--- TASK TO CARRY OUT ---
Please repeat the records below exactly, but only from the line that contains "packaged into a" onward, ending with the last line.

[Start of section]

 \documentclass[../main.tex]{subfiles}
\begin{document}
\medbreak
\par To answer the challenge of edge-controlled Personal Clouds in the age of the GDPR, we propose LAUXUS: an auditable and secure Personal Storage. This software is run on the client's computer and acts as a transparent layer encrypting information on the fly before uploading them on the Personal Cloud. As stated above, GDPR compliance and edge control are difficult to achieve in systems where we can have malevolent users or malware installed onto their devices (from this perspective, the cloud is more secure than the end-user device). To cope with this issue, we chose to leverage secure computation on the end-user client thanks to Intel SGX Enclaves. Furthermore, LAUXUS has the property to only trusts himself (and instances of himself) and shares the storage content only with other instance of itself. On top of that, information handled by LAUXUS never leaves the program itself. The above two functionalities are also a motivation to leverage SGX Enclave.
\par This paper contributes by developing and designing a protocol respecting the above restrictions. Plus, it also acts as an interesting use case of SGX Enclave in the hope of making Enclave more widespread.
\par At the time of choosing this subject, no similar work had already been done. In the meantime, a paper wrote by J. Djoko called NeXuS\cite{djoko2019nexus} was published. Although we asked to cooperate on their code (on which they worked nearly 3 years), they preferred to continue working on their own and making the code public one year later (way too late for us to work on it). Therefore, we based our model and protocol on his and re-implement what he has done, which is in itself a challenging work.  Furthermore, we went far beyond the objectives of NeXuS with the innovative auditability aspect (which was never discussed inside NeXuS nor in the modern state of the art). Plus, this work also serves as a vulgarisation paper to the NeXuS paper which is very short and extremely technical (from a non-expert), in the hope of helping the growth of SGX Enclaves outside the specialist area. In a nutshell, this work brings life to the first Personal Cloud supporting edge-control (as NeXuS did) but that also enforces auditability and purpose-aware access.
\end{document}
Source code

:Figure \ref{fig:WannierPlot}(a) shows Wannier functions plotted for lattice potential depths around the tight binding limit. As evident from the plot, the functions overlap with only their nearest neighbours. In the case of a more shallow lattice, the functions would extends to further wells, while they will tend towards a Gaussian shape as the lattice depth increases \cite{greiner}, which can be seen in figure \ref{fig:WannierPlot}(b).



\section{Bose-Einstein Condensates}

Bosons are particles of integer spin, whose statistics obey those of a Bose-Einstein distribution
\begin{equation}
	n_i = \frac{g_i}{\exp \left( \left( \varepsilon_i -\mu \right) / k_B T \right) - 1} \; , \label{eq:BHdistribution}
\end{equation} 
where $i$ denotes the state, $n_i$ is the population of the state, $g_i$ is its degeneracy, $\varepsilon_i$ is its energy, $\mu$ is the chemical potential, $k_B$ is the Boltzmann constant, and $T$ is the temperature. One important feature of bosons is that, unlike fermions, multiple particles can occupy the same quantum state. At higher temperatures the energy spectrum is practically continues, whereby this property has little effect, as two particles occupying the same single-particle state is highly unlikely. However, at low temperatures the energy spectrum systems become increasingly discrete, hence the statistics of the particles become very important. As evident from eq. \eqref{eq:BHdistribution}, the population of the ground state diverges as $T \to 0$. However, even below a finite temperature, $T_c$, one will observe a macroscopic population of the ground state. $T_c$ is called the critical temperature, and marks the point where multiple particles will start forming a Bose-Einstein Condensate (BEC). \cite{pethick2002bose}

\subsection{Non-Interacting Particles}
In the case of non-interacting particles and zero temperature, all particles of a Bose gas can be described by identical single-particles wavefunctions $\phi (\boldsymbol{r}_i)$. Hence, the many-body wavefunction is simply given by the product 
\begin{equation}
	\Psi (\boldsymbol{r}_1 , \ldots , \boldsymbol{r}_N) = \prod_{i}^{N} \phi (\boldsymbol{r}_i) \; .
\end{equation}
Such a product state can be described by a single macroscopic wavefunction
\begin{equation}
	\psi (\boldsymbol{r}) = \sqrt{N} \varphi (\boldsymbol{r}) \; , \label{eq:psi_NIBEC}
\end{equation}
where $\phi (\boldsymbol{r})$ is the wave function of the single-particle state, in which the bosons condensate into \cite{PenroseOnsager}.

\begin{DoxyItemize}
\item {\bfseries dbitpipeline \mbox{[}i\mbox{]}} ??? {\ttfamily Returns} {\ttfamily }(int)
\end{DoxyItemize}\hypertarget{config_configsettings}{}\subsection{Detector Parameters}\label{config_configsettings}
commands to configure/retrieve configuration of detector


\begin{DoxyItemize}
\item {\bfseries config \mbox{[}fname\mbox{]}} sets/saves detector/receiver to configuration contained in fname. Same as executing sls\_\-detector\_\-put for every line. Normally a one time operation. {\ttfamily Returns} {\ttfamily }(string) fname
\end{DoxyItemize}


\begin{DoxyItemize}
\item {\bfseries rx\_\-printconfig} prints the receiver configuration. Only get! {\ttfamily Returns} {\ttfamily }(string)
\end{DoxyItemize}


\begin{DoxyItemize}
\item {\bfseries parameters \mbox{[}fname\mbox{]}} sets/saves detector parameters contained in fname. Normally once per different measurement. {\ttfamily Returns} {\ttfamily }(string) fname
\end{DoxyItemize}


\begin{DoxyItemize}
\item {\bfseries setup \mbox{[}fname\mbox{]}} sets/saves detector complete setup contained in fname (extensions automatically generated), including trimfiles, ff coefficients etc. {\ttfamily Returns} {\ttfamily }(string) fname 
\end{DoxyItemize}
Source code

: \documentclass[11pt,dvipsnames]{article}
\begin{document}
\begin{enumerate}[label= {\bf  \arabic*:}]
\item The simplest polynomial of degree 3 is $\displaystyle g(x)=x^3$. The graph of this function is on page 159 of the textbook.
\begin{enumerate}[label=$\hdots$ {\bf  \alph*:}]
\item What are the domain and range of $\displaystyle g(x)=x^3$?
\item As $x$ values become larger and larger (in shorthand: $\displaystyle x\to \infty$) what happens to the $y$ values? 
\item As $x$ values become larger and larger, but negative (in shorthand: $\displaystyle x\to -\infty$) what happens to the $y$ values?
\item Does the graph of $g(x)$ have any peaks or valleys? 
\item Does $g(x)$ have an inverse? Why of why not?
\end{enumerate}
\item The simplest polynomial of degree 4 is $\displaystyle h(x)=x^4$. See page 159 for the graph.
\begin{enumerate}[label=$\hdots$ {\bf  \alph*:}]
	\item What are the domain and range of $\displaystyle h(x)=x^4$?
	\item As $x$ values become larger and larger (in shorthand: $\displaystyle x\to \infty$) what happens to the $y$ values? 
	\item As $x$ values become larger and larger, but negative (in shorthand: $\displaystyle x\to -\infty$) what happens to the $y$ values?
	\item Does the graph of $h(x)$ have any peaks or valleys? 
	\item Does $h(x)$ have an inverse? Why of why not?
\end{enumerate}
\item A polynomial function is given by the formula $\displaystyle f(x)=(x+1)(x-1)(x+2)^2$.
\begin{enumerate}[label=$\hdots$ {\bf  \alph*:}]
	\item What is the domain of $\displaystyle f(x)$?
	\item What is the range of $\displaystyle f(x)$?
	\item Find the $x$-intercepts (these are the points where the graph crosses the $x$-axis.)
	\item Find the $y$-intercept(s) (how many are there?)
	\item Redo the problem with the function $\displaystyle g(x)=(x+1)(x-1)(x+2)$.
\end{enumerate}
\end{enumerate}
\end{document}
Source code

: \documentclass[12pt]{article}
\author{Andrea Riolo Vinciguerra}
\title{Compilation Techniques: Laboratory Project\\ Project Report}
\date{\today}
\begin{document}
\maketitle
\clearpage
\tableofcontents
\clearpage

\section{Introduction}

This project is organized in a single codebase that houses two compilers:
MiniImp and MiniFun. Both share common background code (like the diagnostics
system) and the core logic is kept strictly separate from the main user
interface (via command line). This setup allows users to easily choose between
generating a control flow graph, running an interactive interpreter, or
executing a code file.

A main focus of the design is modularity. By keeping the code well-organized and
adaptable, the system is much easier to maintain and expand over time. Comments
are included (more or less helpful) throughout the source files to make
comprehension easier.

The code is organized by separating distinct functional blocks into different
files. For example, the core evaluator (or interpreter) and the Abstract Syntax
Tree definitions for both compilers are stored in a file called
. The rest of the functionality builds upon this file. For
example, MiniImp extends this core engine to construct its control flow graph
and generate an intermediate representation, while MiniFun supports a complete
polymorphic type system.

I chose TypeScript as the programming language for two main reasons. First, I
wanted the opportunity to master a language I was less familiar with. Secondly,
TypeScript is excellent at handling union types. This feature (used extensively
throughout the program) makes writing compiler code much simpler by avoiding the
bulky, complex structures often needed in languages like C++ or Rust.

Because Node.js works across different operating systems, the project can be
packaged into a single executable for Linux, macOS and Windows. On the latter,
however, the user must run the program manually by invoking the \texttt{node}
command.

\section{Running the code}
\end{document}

[End of section]

--- ANSWER TO THIS TASK ---
packaged into a single executable for Linux, macOS and Windows. On the latter,
however, the user must run the program manually by invoking the \texttt{node}
command.

\section{Running the code}
\end{document}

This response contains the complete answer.